A MADAME AQUI
A teoria das malas na esteira
por Flávia Ballve-Boudou

Quem já viajou de avião e despachou a mala conhece a alegria que dá recuperar as bagagens depois do vôo. Nós saímos do avião, cansados, e aí passamos alguns minutos olhando para aquele desfile de malas na esteira, até identificarmos a nossa e irmos pra casa contentes.

Na minha última viagem, comecei a pensar nas semelhanças entre essa espera pela mala e a espera por um amor que, acreditamos, aparecerá um dia nas nossas vidas.

Algo que sempre me impressionou, vendo as malas passarem pela esteira rolante, é que há pessoas que rapidamente encontram suas malas, enquanto outros têm que esperar até o fim. Não há maior felicidade, entre os que esperam, do que a daqueles que, assim que a esteira começa a funcionar, rapidamente já identificam a sua mala. Há pessoas que são assim: desde cedo já viram seu amor vindo, lá de longe, e tudo o que têm a fazer é esperar a vida - a esteira - girar mais um pouco até que seja o momento de pegá-lo.

As vezes, temos a sensação de que já identificamos a mala - é ela, certamente é ela! - para, quando a mala chega mais perto, percebermos que nos enganamos. Não era bem isso o que a gente esperava - aquele amor que achávamos ter identificado, lá de longe, não nos correspondia.

Frustrante, até porque temos que esperar novas malas aparecerem e, muitas vezes, já estamos escaldados; com um ar blasé, vemos todas as malas passarem e nenhuma parece ser a nossa. São geralmente essas as pessoas que, tendo perdido as esperanças depois de uma decepção (achei que era a minha mala / o meu amor, mas não era), desistem de esperar e não prestam atenção quando sua mala está passando na sua frente.

O contrário também acontece às vezes. Conscientemente, nós conhecemos a cor, o formato, o jeito das nossas malas; sabemos o que esperar. "Minha mala é verde!", "meu amor será carinhoso!", clamamos.
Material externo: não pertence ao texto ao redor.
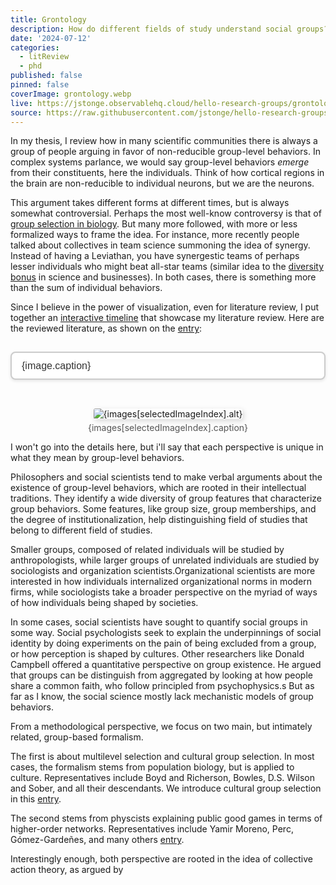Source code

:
 ```yaml
---
title: Grontology
description: How do different fields of study understand social groups?
date: '2024-07-12'
categories:
  - litReview
  - phd
published: false
pinned: false
coverImage: grontology.webp
live: https://jstonge.observablehq.cloud/hello-research-groups/grontology
source: https://raw.githubusercontent.com/jstonge/hello-research-groups/main/docs/results/timeline.md
---
```


<script>
  import Leviathan from '$lib/assets/Leviathan_by_Thomas_Hobbes.jpg?enhanced';
	import phi from '$lib/assets/phi.webp';
	import phys from '$lib/assets/phys.webp';
	import pgg from '$lib/assets/pgg.webp';
	import sacred from '$lib/assets/sacred.webp';
	import bio from '$lib/assets/bio.webp';
	import cgs from '$lib/assets/cgs.webp';
	import socsci from '$lib/assets/socsci.webp';

  // Define the images and their captions
  let images = [
    { src: phi, alt: 'phi', caption: 'Collective intentionality' },
    { src: cgs, alt: 'cgs', caption: 'Cultural group selection' },
    { src: phys, alt: 'phys', caption: 'Physics of higher-order networks' },
    { src: bio, alt: 'bio', caption: 'Group selection in biology' },
    { src: pgg, alt: 'pgg', caption: 'Public good games' },
    { src: socsci, alt: 'socsci', caption: 'Classical social science' },
  ];
  
  // Selected image index
  let selectedImageIndex = 0;
</script>

<div class="margin-note-image">
  <enhanced:img src={Leviathan} alt="Leviathan"/>
</div>

In my thesis, I review how in many scientific communities there is always a group of people arguing in favor of non-reducible group-level behaviors. In complex systems parlance, we would say group-level behaviors _emerge_ from their constituents, here the individuals. Think of how cortical regions in the brain are non-reducible to individual neurons, but we are the neurons. 

This argument takes different forms at different times, but is always somewhat controversial. Perhaps the most well-know controversy is that of [group selection in biology](https://en.wikipedia.org/wiki/Group_selection). But many more followed, with more or less formalized ways to frame the idea. For instance, more recently people talked about collectives in team science summoning the idea of synergy. Instead of having a Leviathan, you have synergestic teams of perhaps lesser individuals who might beat all-star teams (similar idea to the [diversity bonus](https://press.princeton.edu/books/paperback/9780691191539/the-diversity-bonus?srsltid=AfmBOoo-EoLHR-t83bzxKx38XjW4M1bmX5pab_aCVHCVM56WZQEt-R-H) in science and businesses). In both cases, there is something more than the sum of individual behaviors. 

Since I believe in the power of visualization, even for literature review, I put together an [interactive timeline](https://jstonge.observablehq.cloud/hello-research-groups/grontology) that showcase my literature review. Here are the reviewed literature, as shown on the [entry](https://jstonge.observablehq.cloud/hello-research-groups/grontology):

<select bind:value={selectedImageIndex}>
  {#each images as image, index}
    <option value={index}>{image.caption}</option>
  {/each}
</select>

<figure class="image-container">
  <img src={images[selectedImageIndex].src} alt={images[selectedImageIndex].alt} />
  <figcaption>{images[selectedImageIndex].caption}</figcaption>
</figure>

I won't go into the details here, but i'll say that each perspective is unique in what they mean by group-level behaviors. 

Philosophers and social scientists tend to make verbal arguments about the existence of group-level behaviors, which are rooted in their intellectual traditions. 
They identify a wide diversity of group features that characterize group behaviors. 
Some features, like group size, group memberships, and the degree of institutionalization, help distinguishing field of studies that belong to different field of studies.

Smaller groups, composed of related individuals will be studied by anthropologists, while larger groups of unrelated individuals are studied by sociologists and organization scientists.Organizational scientists are more interested in how individuals internalized organizational norms in modern firms, while sociologists take a broader perspective on the myriad of ways of how individuals being shaped by societies. 


In some cases, social scientists have sought to quantify social groups in some way.
Social psychologists seek to explain the underpinnings of social identity by doing experiments on the pain of being excluded from a group, or how perception is shaped by cultures.
Other researchers like Donald Campbell offered a quantitative perspective on group existence.
He argued that groups can be distinguish from aggregated by looking at how people share a common faith, who follow principled from psychophysics.s
But as far as I know, the social science mostly lack mechanistic models of group behaviors.

From a methodological perspective, we focus on two main, but intimately related, group-based formalism.

The first is about multilevel selection and cultural group selection. In most cases, the formalism stems from population biology, but is applied to culture. Representatives include Boyd and Richerson, Bowles, D.S. Wilson and Sober, and all their descendants. We introduce cultural group selection in this [entry](https://jstonge.vercel.app/cgs).

The second stems from physcists explaining public good games in terms of higher-order networks. Representatives include Yamir Moreno, Perc, Gómez-Gardeñes, and many others [entry](https://jstonge.vercel.app/cgs).

Interestingly enough, both perspective are rooted in the idea of collective action theory, as argued by 

<style>
  /* Style for margin note */
  .margin-note-image {
    font-size: 12px;
    width: 200px;  /* Set the width of the image */
    float: right;  /* Align the image to the right */
    margin-left: 20px; /* Space between the text and the image */
    margin-right: -300px; /* Pull the image into the right margin */
    position: relative; /* Position relative to its normal position */
  }


  .image-container {
    text-align: center;
  }

  img {
    margin-top: 2rem;
    max-width: 100%;
    height: auto;
    border-radius: 3px;
    box-shadow: rgba(0, 0, 0, 0.15) 2px 3px 8px;
  }

  figcaption {
    margin-top: 5px;
    font-size: 14px;
    color: #555;
  }

  select {
    margin-top: 15px;
    width: 100%;
    padding: 12px 16px;
    font-size: 16px;
    color: #333;
    background-color: #fff;
    border: 2px solid #ccc;
    border-radius: 8px;
    appearance: none;
    -webkit-appearance: none;
    -moz-appearance: none;
    box-shadow: 0 2px 5px rgba(0, 0, 0, 0.1);
    cursor: pointer;
    box-sizing: border-box;
  }

  select:focus {
    outline: none;
    border-color: #007BFF;
    box-shadow: 0 0 0 3px rgba(0, 123, 255, 0.25);
  }

  .select-arrow {
    position: absolute;
    top: 50%;
    right: 16px;
    transform: translateY(-50%);
    pointer-events: none;
    font-size: 16px;
    color: #777;
  }

  @media (max-width: 768px) {
    .margin-note-image {
        font-size: 12px;
        width: 70%;  /* Set the width of the image */
        margin: 0 auto; /* Center the image horizontally */
        display: block; /* Ensure the image behaves as a block-level element */
        float: none; /* Align image with text */
        border-radius: 15%; /* Make the image round in the corner */
      }
  }
</style>
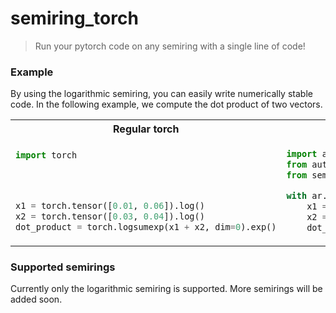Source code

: # semiring_torch

> Run your pytorch code on any semiring with a single line of code!


### Example

By using the logarithmic semiring, you can easily write numerically stable code. 
In the following example, we compute the dot product of two vectors.

<table>
<tr>
<th>Regular torch</th>
<th>semiring_torch</th>
</tr>
<tr>
<td>

```python
import torch




x1 = torch.tensor([0.01, 0.06]).log()
x2 = torch.tensor([0.03, 0.04]).log()
dot_product = torch.logsumexp(x1 + x2, dim=0).exp()

```
</td>
<td>

```python
import autoray as ar
from autoray import numpy as np
from semiring_torch import *

with ar.backend_like('log_semiring'):
    x1 = np.array([0.01, 0.06])
    x2 = np.array([0.03, 0.04])
    dot_product = np.dot(x1, x2)

```

</td>
</tr>
</table>

### Supported semirings
Currently only the logarithmic semiring is supported. More semirings will be added soon.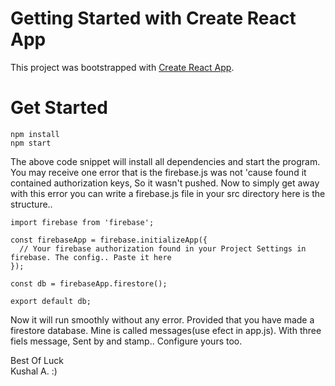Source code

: # Getting Started with Create React App

This project was bootstrapped with [Create React App](https://github.com/facebook/create-react-app).

# Get Started

```
npm install
npm start
```
The above code snippet will install all dependencies and start the program. You may receive one error that is the firebase.js was not 'cause found it contained authorization keys, So it wasn't pushed. Now to simply get away with this error you can write a firebase.js file in your src directory here is the structure..

```
import firebase from 'firebase';

const firebaseApp = firebase.initializeApp({
  // Your firebase authorization found in your Project Settings in firebase. The config.. Paste it here 
});

const db = firebaseApp.firestore();

export default db;

```

Now it will run smoothly without any error. Provided that you have made a firestore database. Mine is called messages(use efect in app.js). With three fiels message, Sent by and stamp.. Configure yours too.

Best Of Luck <br/>
Kushal A. :)
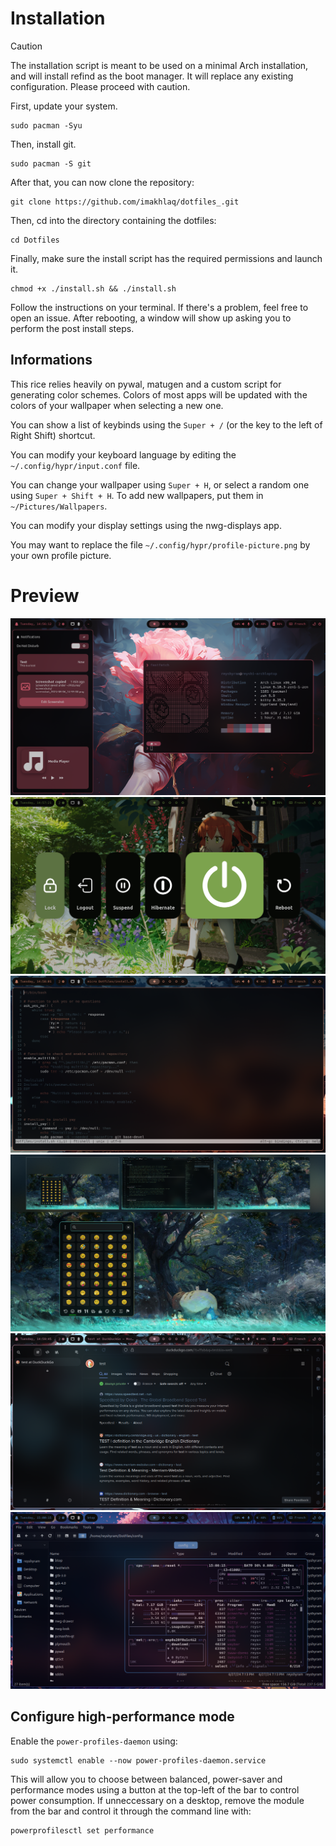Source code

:# Installation

> [!CAUTION]
> The installation script is meant to be used on a minimal Arch installation, and will install refind as the boot manager. It will replace any existing configuration. Please proceed with caution.

First, update your system.

```
sudo pacman -Syu
```

Then, install git.

```
sudo pacman -S git
```

After that, you can now clone the repository:

```
git clone https://github.com/imakhlaq/dotfiles_.git
```

Then, cd into the directory containing the dotfiles:

```
cd Dotfiles
```

Finally, make sure the install script has the required permissions and launch it.

```
chmod +x ./install.sh && ./install.sh
```

Follow the instructions on your terminal. If there's a problem, feel free to open an issue.
After rebooting, a window will show up asking you to perform the post install steps.

## Informations

This rice relies heavily on pywal, matugen and a custom script for generating color schemes. Colors of most apps will be updated with the colors of your wallpaper when selecting a new one.

You can show a list of keybinds using the `Super + /` (or the key to the left of Right Shift) shortcut.

You can modify your keyboard language by editing the `~/.config/hypr/input.conf` file.

You can change your wallpaper using `Super + H`, or select a random one using `Super + Shift + H`. To add new wallpapers, put them in `~/Pictures/Wallpapers`.

You can modify your display settings using the nwg-displays app.

You may want to replace the file `~/.config/hypr/profile-picture.png` by your own profile picture.

# Preview

![Preview](previews/1.png)
![Preview2](previews/2.png)
![Preview3](previews/3.png)
![Preview4](previews/4.png)
![Preview5](previews/5.png)
![Preview6](previews/6.png)

## Configure high-performance mode

Enable the `power-profiles-daemon` using:

```
sudo systemctl enable --now power-profiles-daemon.service
```

This will allow you to choose between balanced, power-saver and performance modes using a button
at the top-left of the bar to control power consumption. If unneccessary on a desktop, remove the
module from the bar and control it through the command line with:

```
powerprofilesctl set performance
```
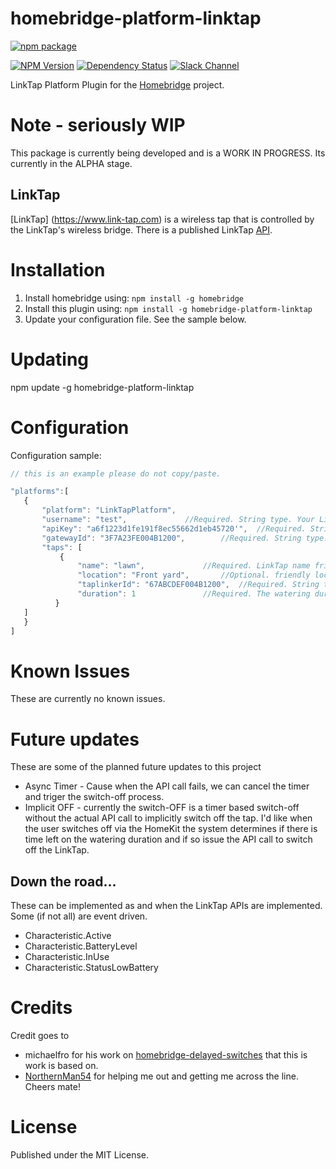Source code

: # homebridge-platform-linktap 

[![npm package](https://nodei.co/npm/homebridge-platform-linktap.png?downloads=true&downloadRank=true&stars=true)](https://nodei.co/npm/homebridge-platform-linktap/)

[![NPM Version](https://img.shields.io/npm/v/homebridge-platform-linktap.svg)](https://www.npmjs.com/package/homebridge-platform-linktap)
[![Dependency Status](https://www.versioneye.com/user/projects/5a786fed0fb24f1f133fae07/badge.svg?style=flat-square)](https://www.versioneye.com/user/projects/5a786fed0fb24f1f133fae07)
[![Slack Channel](https://img.shields.io/badge/slack-platform--linktap-brightgreen.svg)](https://homebridgeteam.slack.com/messages/C93QDKXSP/)


LinkTap Platform Plugin for the [Homebridge](https://github.com/nfarina/homebridge) project.

# Note - seriously WIP

This package is currently being developed and is a WORK IN PROGRESS. Its currently in the ALPHA stage. 

## LinkTap

[LinkTap] (https://www.link-tap.com) is a wireless tap that is controlled by the LinkTap's wireless bridge.
There is a published LinkTap [API](https://www.link-tap.com/#!/api-for-developers). 

# Installation

1. Install homebridge using: `npm install -g homebridge`
2. Install this plugin using: `npm install -g homebridge-platform-linktap`
3. Update your configuration file. See the sample below.

# Updating

npm update -g homebridge-platform-linktap

# Configuration

Configuration sample:

 ```javascript
// this is an example please do not copy/paste.

"platforms":[
    {
        "platform": "LinkTapPlatform",
        "username": "test",				//Required. String type. Your LinkTap account's username
        "apiKey": "a6f1223d1fe191f8ec55662d1eb45720'",	//Required. String type. Your API key
        "gatewayId": "3F7A23FE004B1200",		//Required. String type. Your LinkTap Gateway's first 16-digits/letters ID, case insensitive, no dash symbol
        "taps": [
            {
                "name": "lawn",				//Required. LinkTap name friendly name.
                "location": "Front yard",		//Optional. friendly location name.
                "taplinkerId": "67ABCDEF004B1200",	//Required. String type. Your LinkTap Taplinker's first 16-digits/letters ID, case insensitive, no dash symbol
                "duration": 1				//Required. The watering duration (unit is minutes) 1..1439 minutes. Default 1 minute.
           }
	]
    }
]
```

# Known Issues

These are currently no known issues.

# Future updates

These are some of the planned future updates to this project
- Async Timer - Cause when the API call fails, we can cancel the timer and triger the switch-off process.
- Implicit OFF - currently the switch-OFF is a timer based switch-off without the actual API call to implicitly switch off the tap. I'd like when the user switches off via the HomeKit the system determines if there is time left on the watering duration and if so issue the API call to switch off the LinkTap.

## Down the road...

These can be implemented as and when the LinkTap APIs are implemented. Some (if not all) are event driven.
- Characteristic.Active 
- Characteristic.BatteryLevel
- Characteristic.InUse
- Characteristic.StatusLowBattery

# Credits

Credit goes to
- michaelfro for his work on [homebridge-delayed-switches](https://github.com/grover/homebridge-delayed-switches) that this is work is based on.
- [NorthernMan54](https://github.com/NorthernMan54) for helping me out and getting me across the line. Cheers mate! 

# License

Published under the MIT License.
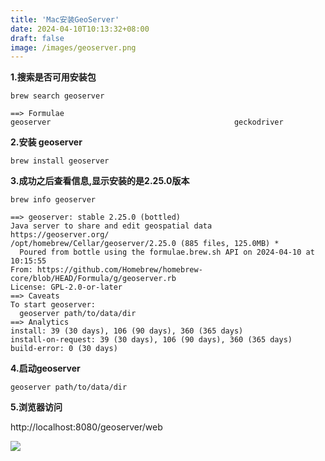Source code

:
 ```yaml
---
title: 'Mac安装GeoServer'
date: 2024-04-10T10:13:32+08:00
draft: false
image: /images/geoserver.png
---
```


**1.搜索是否可用安装包**
```
brew search geoserver

==> Formulae
geoserver                                         geckodriver
```
**2.安装 geoserver**
```
brew install geoserver
```
**3.成功之后查看信息,显示安装的是2.25.0版本**
```
brew info geoserver

==> geoserver: stable 2.25.0 (bottled)
Java server to share and edit geospatial data
https://geoserver.org/
/opt/homebrew/Cellar/geoserver/2.25.0 (885 files, 125.0MB) *
  Poured from bottle using the formulae.brew.sh API on 2024-04-10 at 10:15:55
From: https://github.com/Homebrew/homebrew-core/blob/HEAD/Formula/g/geoserver.rb
License: GPL-2.0-or-later
==> Caveats
To start geoserver:
  geoserver path/to/data/dir
==> Analytics
install: 39 (30 days), 106 (90 days), 360 (365 days)
install-on-request: 39 (30 days), 106 (90 days), 360 (365 days)
build-error: 0 (30 days)
```
**4.启动geoserver**
```
geoserver path/to/data/dir
```
**5.浏览器访问**

http://localhost:8080/geoserver/web

![](/images/geoserver-web.png)
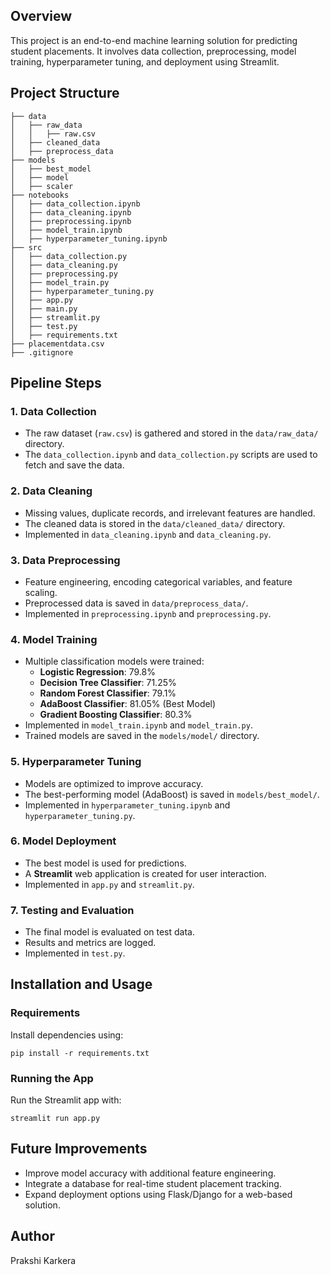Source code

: 
## Overview
This project is an end-to-end machine learning solution for predicting student placements. It involves data collection, preprocessing, model training, hyperparameter tuning, and deployment using Streamlit.

## Project Structure
```
├── data
│   ├── raw_data
│   │   ├── raw.csv
│   ├── cleaned_data
│   ├── preprocess_data
├── models
│   ├── best_model
│   ├── model
│   ├── scaler
├── notebooks
│   ├── data_collection.ipynb
│   ├── data_cleaning.ipynb
│   ├── preprocessing.ipynb
│   ├── model_train.ipynb
│   ├── hyperparameter_tuning.ipynb
├── src
│   ├── data_collection.py
│   ├── data_cleaning.py
│   ├── preprocessing.py
│   ├── model_train.py
│   ├── hyperparameter_tuning.py
│   ├── app.py
│   ├── main.py
│   ├── streamlit.py
│   ├── test.py
│   ├── requirements.txt
├── placementdata.csv
├── .gitignore
```

## Pipeline Steps
### 1. Data Collection
- The raw dataset (`raw.csv`) is gathered and stored in the `data/raw_data/` directory.
- The `data_collection.ipynb` and `data_collection.py` scripts are used to fetch and save the data.

### 2. Data Cleaning
- Missing values, duplicate records, and irrelevant features are handled.
- The cleaned data is stored in the `data/cleaned_data/` directory.
- Implemented in `data_cleaning.ipynb` and `data_cleaning.py`.

### 3. Data Preprocessing
- Feature engineering, encoding categorical variables, and feature scaling.
- Preprocessed data is saved in `data/preprocess_data/`.
- Implemented in `preprocessing.ipynb` and `preprocessing.py`.

### 4. Model Training
- Multiple classification models were trained:
  - **Logistic Regression**: 79.8%
  - **Decision Tree Classifier**: 71.25%
  - **Random Forest Classifier**: 79.1%
  - **AdaBoost Classifier**: 81.05% (Best Model)
  - **Gradient Boosting Classifier**: 80.3%
- Implemented in `model_train.ipynb` and `model_train.py`.
- Trained models are saved in the `models/model/` directory.

### 5. Hyperparameter Tuning
- Models are optimized to improve accuracy.
- The best-performing model (AdaBoost) is saved in `models/best_model/`.
- Implemented in `hyperparameter_tuning.ipynb` and `hyperparameter_tuning.py`.

### 6. Model Deployment
- The best model is used for predictions.
- A **Streamlit** web application is created for user interaction.
- Implemented in `app.py` and `streamlit.py`.

### 7. Testing and Evaluation
- The final model is evaluated on test data.
- Results and metrics are logged.
- Implemented in `test.py`.

## Installation and Usage
### Requirements
Install dependencies using:
```
pip install -r requirements.txt
```

### Running the App
Run the Streamlit app with:
```
streamlit run app.py
```

## Future Improvements
- Improve model accuracy with additional feature engineering.
- Integrate a database for real-time student placement tracking.
- Expand deployment options using Flask/Django for a web-based solution.

## Author
Prakshi Karkera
Às vezes, erramos: "é a minha vindo ali, tenho certeza!", só pra depois percebermos que não tinha nada a ver com o que esperávamos. Outras vezes, nos iludimos, fingindo acreditar que aquela ali, que está vindo, pode ser a nossa mala - mesmo que ela seja azul ou vermelha. E perdemos tempo. E podemos acabar deixando passar a que é realmente nossa.

E o que dizer daqueles que sonham com outras malas que não as deles? "Aquela mochila carregada de coisas é pra mim…", quando na verdade o que nós mais queremos da vida não é aventura, mas conforto e TV debaixo do cobertor. Ou "eu queria tanto uma mala Louis Vuitton, por que aquela ali não pode ser a minha?", quando sabemos que na verdade somos pessoas sem muitos luxos. Conheça a sua mala antes de sair à sua procura - ou você pode acabar achando que o que tem a ver com você é algo completamente diferente da verdade.

Muitas malas vêm enfeitadas, chamando a atenção: fitas coloridas, etiquetas, grandes cadeados, cores chamativas, marcas chiques. E realmente atraem todos os olhares, facilitando a identificação por seus donos. Mas aprenda: não é porque uma mala chamou a sua atenção que ela será necessariamente a sua. Uma mala que passa despercebida na esteira pode conter muitos presentes - e de que adianta ir pra casa com uma mala que não corresponde a você, por mais linda que ela seja?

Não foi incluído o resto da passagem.